SY, HT, EY: All involved in drafting this letter and approved the final version of the manuscript to be published.


  1. Hashmi JZ, Hiraj MURK, Saleem F, Malik U, Mazari IK. Delayed splenic rupture due to an occult primary injury. J Coll Physicians Surg Pak 2022; 32(7):931-3. doi: 10. 29271/jcpsp.2022.07.931.
  2. Klimpel V. Stammt das Kehrsche Zeichen von Hans Kehr? Eine quellenkritische Anmerkung [Does Kehr’s sign derive from Hans Kehr? A critical commentary on its documentation]. Chirurg 2004; 75(1):80-3. doi: 10.1007/ s00104-003-0796-2.
  3. Kehr H. Die Chirurgie der Milz [Surgery of the spleen]. In: E. von Bergmann, P. von Burns, eds. Handbuch der praktischen Chirurgie, Band III. Stuttgart: Verlag von Ferdinand Enke; 1907. pp. 685-701.
  4. Levy L. Zur diagnose der milzverletzungen [The diagnosis of splenic injury]. Zentralblatt f Chir 1910; 37(50):1577-1.
  5. Saegesser M. Der linksseitige Phrenikusdruckpunkt ALS diagnostisches Merkmal bei Milzverletzungen [The left-sided phrenic nerve pressure point as a diagnostic feature of spleen injuries]. Zentralblatt f Chir 1938; 65(39): 2179-80.

Authors Reply Section

By Junaid Zia Hashmi


  1. Dr.
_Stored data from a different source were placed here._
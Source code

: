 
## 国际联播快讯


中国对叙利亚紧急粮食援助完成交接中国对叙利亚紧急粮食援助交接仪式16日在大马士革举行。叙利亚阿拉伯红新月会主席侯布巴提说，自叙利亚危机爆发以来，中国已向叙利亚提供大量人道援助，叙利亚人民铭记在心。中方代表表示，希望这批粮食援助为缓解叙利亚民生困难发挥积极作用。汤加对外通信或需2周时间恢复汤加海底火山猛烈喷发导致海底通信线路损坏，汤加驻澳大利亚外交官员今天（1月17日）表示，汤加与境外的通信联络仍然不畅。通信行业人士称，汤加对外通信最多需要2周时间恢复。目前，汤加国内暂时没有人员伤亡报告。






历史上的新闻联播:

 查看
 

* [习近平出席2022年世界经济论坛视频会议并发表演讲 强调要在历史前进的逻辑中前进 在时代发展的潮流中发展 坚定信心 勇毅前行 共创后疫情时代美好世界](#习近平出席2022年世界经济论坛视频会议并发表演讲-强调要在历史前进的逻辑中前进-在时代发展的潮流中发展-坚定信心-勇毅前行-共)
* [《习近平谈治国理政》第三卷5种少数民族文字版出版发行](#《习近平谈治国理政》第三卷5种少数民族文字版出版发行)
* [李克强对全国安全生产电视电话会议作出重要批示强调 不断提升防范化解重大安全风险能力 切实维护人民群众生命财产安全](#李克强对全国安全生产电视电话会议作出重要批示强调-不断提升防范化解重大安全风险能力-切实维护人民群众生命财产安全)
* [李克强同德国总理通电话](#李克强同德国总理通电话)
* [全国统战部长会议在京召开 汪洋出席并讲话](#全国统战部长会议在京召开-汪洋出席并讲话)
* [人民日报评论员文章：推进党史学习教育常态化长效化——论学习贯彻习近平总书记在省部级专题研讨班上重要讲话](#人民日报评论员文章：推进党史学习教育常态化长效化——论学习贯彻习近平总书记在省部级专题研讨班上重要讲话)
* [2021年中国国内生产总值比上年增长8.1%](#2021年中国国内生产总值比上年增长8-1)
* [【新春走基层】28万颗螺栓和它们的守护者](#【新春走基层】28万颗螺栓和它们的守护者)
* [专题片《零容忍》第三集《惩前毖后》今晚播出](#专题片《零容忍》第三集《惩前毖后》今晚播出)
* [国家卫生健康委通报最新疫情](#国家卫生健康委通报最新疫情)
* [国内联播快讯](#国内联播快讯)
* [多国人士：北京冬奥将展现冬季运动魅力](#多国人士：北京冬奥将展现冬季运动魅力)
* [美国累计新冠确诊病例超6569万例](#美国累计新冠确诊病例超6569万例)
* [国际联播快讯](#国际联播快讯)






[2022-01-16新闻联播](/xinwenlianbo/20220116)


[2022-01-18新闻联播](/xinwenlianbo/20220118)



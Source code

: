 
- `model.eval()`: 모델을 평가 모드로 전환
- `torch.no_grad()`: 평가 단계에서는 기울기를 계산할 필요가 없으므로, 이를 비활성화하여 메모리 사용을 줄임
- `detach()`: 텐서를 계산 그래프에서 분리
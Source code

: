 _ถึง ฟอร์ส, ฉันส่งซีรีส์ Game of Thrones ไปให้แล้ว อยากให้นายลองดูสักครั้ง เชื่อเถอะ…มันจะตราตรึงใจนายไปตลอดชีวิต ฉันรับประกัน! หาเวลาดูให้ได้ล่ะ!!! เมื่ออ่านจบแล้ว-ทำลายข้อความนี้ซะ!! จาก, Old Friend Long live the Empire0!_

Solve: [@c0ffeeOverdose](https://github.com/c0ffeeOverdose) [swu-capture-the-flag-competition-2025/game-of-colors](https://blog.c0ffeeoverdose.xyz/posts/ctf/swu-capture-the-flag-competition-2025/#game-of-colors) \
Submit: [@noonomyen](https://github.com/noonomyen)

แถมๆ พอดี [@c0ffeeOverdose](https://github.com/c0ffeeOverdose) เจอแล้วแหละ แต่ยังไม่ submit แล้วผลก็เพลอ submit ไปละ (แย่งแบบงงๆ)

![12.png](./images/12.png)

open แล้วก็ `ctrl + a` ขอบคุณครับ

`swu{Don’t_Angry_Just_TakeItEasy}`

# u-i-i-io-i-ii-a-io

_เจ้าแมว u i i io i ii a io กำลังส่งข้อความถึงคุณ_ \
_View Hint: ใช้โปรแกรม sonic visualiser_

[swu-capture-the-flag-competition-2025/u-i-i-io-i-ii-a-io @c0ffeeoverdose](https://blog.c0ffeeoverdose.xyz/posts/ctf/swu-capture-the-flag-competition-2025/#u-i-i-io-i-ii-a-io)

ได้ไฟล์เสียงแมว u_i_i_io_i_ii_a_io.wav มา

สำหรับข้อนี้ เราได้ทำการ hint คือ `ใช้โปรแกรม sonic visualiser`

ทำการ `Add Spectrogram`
Junaid Zia Hashmi, Department of General Surgery, Unit IV, Nishtar Hospital, Multan, Pakistan


The misconceptions about the Kehr’s sign are rightly explained in the letter to the editor. Both Kehr’s and Segessor’s signs are clinical methods specifically attributed to splenic injury. The clinicians must bear in mind that the absence of these signs should not make them doubt their clinical judgment and complete reliance on clinical signs can result in delayed diagnosis, which can be disastrous for the patient.

Patients of blunt abdominal trauma and splenic injury should be managed according to the set guidelines. Only the gold standard investigations can put light on the nature and severity of injuries. Kehr’s sign can be elicited in some patients but it has little practical application.